Location
- Worting Road Basingstoke, Hampshire, RG21 8TN United Kingdom
- Coordinates: 51°15′50″N 1°05′50″W﻿ / ﻿51.2639°N 1.0972°W

Information
- Type: Further education college
- Local authority: Hampshire County Council
- Principal: Lorraine Heath
- Gender: Coeducational
- Age: 16+
- Website: http://www.bcot.ac.uk/

= Basingstoke College of Technology =

Basingstoke College of Technology (BCoT) is a further education college in Basingstoke, Hampshire, United Kingdom. The college is located in the centre of Basingstoke on Worting Road, and consists of three campus buildings: North, South, and STEM. The college is listed as a Centre of Vocational Excellence in certain areas, and was rated as 'Good' by Ofsted.

==Courses==
BCoT offers a wide range of vocational courses and qualifications on both a full-time and part-time basis. The courses are broken down into subject areas which include:
- Access to Higher Education
- Animal Management
- Art and Design
- Automotive
- Beauty Therapy and Media Make-Up
- Business
- Childcare
- Computing and IT
- Construction
- Counselling
- Education and Training
- Engineering
- English and Maths
- Foundation Learning
- Hair and Barbering
- Health and Social Care
- Hospitality and Catering
- Media and Games Design
- Public Services
- Science
- Specialist Provision
- Travel and Tourism

==Facilities==
BCoT is well known for its wide range of industry-standard facilities which includes an in-house restaurant, known as The Restaurant at BCoT. The Restaurant at BCoT is open to the public and provides students with the chance to learn and gain experience in a professional environment.

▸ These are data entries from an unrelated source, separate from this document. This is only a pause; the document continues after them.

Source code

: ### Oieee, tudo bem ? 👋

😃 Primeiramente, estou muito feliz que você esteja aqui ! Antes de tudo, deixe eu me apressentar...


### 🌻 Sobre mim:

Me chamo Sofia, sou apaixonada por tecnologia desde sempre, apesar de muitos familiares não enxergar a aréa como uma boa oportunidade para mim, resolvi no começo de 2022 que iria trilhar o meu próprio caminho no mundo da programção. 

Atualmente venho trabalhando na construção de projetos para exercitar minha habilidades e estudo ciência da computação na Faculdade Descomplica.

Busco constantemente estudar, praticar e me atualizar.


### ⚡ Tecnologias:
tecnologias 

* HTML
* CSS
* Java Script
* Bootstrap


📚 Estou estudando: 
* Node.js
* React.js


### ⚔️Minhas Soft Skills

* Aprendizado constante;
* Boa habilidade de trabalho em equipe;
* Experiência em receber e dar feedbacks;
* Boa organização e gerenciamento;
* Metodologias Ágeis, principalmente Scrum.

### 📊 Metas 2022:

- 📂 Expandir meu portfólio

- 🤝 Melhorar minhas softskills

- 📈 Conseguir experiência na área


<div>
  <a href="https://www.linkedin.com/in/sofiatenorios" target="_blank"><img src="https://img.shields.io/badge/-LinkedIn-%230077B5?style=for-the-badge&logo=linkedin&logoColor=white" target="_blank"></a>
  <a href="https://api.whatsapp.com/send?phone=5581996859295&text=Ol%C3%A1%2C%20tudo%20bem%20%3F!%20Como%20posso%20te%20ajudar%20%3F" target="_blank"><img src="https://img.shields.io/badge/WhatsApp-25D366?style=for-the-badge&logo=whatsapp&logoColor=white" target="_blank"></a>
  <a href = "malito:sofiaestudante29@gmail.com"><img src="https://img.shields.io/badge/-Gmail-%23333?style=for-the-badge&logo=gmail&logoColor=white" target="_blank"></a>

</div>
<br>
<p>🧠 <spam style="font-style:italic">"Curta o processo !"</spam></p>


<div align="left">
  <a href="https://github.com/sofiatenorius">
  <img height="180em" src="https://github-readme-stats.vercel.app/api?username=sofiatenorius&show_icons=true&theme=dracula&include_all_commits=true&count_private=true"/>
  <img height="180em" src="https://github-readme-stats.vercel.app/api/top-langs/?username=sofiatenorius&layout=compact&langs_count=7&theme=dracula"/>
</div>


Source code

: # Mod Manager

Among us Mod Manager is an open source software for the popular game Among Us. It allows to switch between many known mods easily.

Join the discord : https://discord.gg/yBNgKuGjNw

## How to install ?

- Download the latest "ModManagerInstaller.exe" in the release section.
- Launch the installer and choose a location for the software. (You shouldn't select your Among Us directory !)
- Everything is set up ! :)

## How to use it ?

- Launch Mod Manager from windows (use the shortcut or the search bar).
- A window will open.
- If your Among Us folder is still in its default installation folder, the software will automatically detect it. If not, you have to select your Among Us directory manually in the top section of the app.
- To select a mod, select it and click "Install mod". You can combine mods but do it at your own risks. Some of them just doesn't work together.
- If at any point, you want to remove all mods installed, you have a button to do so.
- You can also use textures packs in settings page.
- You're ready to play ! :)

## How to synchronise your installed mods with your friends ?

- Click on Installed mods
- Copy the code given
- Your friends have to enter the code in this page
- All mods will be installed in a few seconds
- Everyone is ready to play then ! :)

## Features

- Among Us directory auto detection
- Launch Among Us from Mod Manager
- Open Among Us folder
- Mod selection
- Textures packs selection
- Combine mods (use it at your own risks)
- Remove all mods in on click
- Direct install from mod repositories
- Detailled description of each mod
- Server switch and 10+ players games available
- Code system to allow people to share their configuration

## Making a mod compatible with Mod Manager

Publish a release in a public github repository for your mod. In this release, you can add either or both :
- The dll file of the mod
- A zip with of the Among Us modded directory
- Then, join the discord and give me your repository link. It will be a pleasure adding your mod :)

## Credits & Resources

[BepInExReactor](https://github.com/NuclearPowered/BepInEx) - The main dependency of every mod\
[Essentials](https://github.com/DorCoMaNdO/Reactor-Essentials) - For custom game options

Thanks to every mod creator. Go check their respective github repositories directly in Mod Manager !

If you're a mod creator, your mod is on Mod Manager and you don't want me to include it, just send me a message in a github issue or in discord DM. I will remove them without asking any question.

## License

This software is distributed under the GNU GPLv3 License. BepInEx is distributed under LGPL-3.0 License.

Evolve Salon is BCoT's on-site training salon, which is also open to the public and is run by the Beauty Therapy and Hairdressing department. The Mike Taylor Barbering College is a training barbers for barbering students which is also open to the public and run in partnership with leading UK barber Mike Taylor.

As well as a restaurant, salon and barbers, the College also has an Animal Discover Centre, air cabin crew training room, onsite professional nursery (which is open to the public), a library, gym, science labs, large automotive workshop, three engineering workshops, lecture theatre and dedicated Art and Design studios.

Students are able to buy hot and cold food from an in-house catering outlet known as Taste BCoT who operate a refectory on the South Campus and a cafe on the North Campus.

== Support for Students ==
Students have access to an onsite professional counsellor, nurse, careers centre and English and Maths support hub, as well as a dedicated personal tutor.